While I was off I went to the walk-in clinic to try and get a referral to a rheumatologist. Since I was still under the assumption that Dr. Caskey was going to allow me to return to work, now that I was medicated (or so they thought any ways), I didn't ask about going back to work. In hindsight I probably should've. He told me that no one in Peterborough would treat fibromyalgia cases. Ever feel like you're fighting a losing war? By this point I sure did.

Then work told me that I had not been cleared to return to work and would not be coming back until the follow-up visit with the psychiatrist... more blackmail. Since I wasn't on any medication it was time for my third trip to the hospital... and time to be honest about my motivations for saying what I did the first time around. I get the impression they thought I was lying or in denial. They refused to allow me to return to work but did change the medication... to a Benzodiazapine that I became addicted to.

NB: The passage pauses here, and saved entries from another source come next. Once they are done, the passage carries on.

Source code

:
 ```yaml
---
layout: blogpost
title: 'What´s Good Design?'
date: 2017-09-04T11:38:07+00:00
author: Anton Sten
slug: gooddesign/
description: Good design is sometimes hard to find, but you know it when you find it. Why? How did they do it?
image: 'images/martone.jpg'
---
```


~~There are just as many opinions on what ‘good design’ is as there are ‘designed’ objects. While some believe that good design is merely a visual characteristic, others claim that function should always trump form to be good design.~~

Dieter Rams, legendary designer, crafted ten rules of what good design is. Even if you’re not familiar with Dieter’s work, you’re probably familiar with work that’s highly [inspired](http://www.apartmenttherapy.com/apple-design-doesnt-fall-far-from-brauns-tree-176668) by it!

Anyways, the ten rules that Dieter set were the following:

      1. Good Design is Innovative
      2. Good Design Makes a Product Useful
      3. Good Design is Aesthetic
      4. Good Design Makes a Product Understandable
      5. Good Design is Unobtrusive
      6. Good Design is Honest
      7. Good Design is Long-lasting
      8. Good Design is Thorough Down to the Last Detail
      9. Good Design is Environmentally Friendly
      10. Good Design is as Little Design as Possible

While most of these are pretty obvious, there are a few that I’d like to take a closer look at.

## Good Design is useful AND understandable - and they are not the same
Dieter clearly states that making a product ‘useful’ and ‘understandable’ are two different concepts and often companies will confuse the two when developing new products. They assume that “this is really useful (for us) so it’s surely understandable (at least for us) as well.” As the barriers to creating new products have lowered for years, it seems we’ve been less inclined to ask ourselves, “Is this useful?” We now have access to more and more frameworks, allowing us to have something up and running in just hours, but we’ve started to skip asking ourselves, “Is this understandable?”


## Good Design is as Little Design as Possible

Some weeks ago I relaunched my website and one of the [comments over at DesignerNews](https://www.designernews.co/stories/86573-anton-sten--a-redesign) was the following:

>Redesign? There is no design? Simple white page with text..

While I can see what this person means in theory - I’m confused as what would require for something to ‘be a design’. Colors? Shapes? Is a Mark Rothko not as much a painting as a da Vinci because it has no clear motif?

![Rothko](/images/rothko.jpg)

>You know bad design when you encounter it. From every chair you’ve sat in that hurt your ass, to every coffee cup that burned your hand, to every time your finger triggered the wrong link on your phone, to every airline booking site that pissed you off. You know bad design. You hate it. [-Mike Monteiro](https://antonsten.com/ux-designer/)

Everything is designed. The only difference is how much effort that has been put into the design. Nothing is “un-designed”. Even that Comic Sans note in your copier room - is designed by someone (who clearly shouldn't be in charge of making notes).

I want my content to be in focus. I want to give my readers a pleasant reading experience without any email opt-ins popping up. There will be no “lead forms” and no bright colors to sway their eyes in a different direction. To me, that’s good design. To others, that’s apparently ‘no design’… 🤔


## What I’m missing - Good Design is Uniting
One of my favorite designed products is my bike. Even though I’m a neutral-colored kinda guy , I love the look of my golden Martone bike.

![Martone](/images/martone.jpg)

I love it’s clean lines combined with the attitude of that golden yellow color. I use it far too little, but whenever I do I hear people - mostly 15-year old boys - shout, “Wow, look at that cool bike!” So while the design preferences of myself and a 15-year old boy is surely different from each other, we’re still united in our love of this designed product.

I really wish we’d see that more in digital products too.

Getting an idea of how much of a nightmare the last 5 weeks have been? They weren't even treating the right thing the entire time. At this point I finally decided to locate a family doctor and seek treatment outside of Peterborough. Ended up with a doctor in Pickering. It was the first time I was validated by someone in the medical community. He acknowledged that fibromyalgia was real and that he would refer me to a rheumatologist so that it could be treated properly. Finally getting somewhere... I saw him earlier this week. He took me off the Oxazapam and put me on Trazadone for the sleep. Now that I am on my third medication in 5 weeks... but it's a step in the right direction.

Interestingly enough, the best medical advice has come from my chiropractor. She mentioned that I may not be getting enough iron and even though I was taking a supplement the medication may be counteracting it. So I went and talked to a pharmacist. She recommended increasing the level of iron, as well as the dosage. As soon as I did that I noticed quite a difference. I have a LOT more energy now and am not sleeping for 12 hours a day and still feeling exhausted. So what they needed to do from the start was actually do some tests which would've revealed the anemia (I am a walking medical textbook case *lol*) and had they treated that, along with the sleep I would've been better off.

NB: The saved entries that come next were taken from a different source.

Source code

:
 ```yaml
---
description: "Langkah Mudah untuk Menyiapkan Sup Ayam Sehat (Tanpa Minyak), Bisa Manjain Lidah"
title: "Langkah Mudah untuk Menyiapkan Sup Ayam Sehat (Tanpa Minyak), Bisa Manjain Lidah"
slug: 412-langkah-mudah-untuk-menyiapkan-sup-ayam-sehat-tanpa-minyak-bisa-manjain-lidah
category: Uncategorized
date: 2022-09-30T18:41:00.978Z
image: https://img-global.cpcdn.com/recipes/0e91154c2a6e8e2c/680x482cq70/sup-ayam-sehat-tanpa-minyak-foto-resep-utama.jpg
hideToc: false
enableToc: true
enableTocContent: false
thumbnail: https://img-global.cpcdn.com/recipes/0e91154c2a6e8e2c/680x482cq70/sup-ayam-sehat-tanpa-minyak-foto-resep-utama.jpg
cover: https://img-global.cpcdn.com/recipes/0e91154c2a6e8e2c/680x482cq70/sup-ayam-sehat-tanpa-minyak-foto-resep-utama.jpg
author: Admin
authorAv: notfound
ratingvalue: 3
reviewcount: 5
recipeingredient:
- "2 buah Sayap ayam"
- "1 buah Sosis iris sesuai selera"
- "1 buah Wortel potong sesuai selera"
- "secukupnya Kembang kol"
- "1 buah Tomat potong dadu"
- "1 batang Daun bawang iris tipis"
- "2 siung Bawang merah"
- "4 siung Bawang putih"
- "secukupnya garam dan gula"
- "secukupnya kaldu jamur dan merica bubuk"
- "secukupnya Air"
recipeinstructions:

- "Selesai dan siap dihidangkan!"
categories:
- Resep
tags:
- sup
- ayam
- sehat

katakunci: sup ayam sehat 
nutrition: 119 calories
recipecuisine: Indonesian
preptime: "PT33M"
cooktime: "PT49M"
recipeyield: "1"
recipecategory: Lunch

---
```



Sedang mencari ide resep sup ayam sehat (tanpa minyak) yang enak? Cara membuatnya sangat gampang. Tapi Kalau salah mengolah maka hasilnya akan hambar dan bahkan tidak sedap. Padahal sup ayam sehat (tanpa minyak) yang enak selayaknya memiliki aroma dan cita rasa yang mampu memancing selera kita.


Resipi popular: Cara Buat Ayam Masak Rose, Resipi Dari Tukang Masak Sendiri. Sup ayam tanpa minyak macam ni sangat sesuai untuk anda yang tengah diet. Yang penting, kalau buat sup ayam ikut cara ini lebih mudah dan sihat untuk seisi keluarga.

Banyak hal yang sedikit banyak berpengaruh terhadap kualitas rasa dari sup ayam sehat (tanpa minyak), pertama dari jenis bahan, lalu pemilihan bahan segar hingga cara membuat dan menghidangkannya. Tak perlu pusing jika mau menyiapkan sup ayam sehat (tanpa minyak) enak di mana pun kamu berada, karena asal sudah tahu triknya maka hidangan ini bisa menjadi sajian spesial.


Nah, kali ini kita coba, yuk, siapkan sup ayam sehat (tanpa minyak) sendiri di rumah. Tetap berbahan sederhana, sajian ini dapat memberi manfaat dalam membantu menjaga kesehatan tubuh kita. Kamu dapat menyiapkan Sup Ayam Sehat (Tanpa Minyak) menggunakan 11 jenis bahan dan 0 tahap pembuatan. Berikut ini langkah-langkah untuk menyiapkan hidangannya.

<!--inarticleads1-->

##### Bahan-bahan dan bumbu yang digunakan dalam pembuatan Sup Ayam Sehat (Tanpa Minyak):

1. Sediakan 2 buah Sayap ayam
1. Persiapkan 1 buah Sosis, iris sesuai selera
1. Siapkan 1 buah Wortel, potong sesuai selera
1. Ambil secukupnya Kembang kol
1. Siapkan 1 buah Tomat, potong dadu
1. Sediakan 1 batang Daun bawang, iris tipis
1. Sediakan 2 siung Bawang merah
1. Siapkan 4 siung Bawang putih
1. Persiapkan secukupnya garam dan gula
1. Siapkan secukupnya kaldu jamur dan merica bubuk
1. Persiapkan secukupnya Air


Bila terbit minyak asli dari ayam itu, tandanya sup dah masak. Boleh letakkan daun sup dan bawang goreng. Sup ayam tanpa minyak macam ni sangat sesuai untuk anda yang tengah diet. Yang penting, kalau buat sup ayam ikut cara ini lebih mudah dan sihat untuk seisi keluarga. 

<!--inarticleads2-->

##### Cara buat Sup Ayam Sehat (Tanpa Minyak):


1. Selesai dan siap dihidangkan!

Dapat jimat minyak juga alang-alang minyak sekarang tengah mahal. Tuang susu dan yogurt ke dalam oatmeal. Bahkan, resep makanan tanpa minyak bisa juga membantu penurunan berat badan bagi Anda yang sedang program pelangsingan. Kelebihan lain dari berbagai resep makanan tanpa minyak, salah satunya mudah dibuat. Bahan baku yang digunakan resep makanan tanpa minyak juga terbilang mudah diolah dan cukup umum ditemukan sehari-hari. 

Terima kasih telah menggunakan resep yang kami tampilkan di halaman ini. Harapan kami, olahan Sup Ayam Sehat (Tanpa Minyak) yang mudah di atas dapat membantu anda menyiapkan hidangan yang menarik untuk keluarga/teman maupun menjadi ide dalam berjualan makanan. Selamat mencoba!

The last step came from me when I went through the chronotherapy. It was undoubtedly one of the most brutal things I've gone through. I didn't think it was going to be so rough. I also didn't think it would be so bad that I would hit the point where I was so tired I would start hallucinating. But any ways... that is now over and I am actually on a better sleep schedule. I am still tired but in time that should improve.

To recap: the high points have come from a doctor in Pickering, my chiropractor, and my decision to go through chronotherapy while I was off. But if you ask Dr. Caskey it's all just depression. As Adam said, "If they want to diagnose you with depression then they can diagnose us all at one point or another." We all go through bad times... it's part of life. The low points are the way work treated the self-injury, followed by the treatment from the physician and the psychiatrists. What did I learn? Don't say anything to anyone at work... it just comes back to bite you in the ass.... and if you need treatment seek it outside of Peterborough.

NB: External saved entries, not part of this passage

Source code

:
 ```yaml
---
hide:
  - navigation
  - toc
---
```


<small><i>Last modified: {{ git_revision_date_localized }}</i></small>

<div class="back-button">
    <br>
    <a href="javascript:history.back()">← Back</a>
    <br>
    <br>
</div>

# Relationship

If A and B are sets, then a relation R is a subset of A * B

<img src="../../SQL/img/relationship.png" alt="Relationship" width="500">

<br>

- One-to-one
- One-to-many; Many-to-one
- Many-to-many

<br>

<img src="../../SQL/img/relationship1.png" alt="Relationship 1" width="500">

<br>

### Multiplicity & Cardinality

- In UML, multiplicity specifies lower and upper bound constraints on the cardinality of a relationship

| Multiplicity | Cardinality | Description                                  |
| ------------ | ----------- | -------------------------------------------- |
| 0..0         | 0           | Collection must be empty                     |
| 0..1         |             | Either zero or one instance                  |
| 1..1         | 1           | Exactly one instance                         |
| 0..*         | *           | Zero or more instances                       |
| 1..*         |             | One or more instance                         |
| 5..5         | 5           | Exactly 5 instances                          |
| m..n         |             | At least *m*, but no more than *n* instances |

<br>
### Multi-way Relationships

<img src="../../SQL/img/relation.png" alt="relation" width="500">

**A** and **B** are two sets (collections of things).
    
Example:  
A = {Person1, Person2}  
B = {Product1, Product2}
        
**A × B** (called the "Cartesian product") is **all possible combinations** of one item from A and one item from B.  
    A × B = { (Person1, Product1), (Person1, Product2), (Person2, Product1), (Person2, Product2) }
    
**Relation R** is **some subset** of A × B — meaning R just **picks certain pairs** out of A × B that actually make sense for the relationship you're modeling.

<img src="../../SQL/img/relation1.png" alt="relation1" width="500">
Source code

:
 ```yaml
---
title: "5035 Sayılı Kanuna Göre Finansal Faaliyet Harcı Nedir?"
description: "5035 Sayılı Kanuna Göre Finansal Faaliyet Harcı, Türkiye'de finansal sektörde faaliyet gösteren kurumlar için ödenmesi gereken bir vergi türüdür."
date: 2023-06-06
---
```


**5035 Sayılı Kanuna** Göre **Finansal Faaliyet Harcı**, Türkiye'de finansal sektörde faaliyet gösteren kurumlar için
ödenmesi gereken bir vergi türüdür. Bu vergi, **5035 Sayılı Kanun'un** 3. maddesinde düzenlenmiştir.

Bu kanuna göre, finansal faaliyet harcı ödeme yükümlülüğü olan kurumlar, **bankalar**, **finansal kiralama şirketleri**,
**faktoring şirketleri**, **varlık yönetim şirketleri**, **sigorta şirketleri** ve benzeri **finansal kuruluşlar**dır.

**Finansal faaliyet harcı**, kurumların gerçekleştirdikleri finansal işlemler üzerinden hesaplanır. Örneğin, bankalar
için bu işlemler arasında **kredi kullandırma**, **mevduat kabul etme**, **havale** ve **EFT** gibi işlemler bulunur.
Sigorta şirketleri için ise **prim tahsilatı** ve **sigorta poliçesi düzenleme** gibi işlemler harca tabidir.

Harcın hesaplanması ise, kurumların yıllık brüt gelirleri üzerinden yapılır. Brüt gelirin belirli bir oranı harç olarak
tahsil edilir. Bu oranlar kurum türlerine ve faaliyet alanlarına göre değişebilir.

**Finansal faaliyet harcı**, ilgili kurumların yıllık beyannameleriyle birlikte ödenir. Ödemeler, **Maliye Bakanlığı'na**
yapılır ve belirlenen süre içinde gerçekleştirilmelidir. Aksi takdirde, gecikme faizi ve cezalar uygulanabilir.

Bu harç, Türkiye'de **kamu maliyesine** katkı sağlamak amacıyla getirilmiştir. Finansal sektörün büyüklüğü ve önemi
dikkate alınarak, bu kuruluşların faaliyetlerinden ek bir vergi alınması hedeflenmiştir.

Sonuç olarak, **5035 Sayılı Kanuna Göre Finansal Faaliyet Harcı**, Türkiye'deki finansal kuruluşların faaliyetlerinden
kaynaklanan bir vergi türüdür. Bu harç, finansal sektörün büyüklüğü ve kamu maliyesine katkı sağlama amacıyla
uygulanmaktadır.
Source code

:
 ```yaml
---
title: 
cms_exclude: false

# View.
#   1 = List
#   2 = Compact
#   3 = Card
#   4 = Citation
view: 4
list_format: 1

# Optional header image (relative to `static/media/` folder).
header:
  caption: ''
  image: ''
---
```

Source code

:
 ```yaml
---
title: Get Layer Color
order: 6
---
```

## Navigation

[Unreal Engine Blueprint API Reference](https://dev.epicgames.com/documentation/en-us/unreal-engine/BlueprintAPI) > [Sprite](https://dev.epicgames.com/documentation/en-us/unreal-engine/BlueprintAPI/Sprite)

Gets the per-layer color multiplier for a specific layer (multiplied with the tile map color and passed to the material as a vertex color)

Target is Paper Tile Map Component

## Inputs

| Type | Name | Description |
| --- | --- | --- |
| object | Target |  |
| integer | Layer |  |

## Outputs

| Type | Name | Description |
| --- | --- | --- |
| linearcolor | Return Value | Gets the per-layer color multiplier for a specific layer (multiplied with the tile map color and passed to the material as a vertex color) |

Favazza (1998) states, quite definitively, that
. . . self-mutilation is distinct from suicide. Major reviews have upheld this distinction. . . A basic understanding is that a person who truly attempts suicide seeks to end all feelings whereas a person who self-mutilates seeks to feel better. p. 262.

If you follow that... I was not a threat to myself and should not have been forced to take time off work on account of the self-injury. They never even asked me about it or got my opinion on the situation. Then to be blackmailed into psychiatric treatment. I feel violated by that fact. My parents can't even force treatment on me and I should have had the right to refuse treatment. But since I do want to return to work I did not have a choice but to go along with it. I guess it's no wonder I feel angry, betrayed.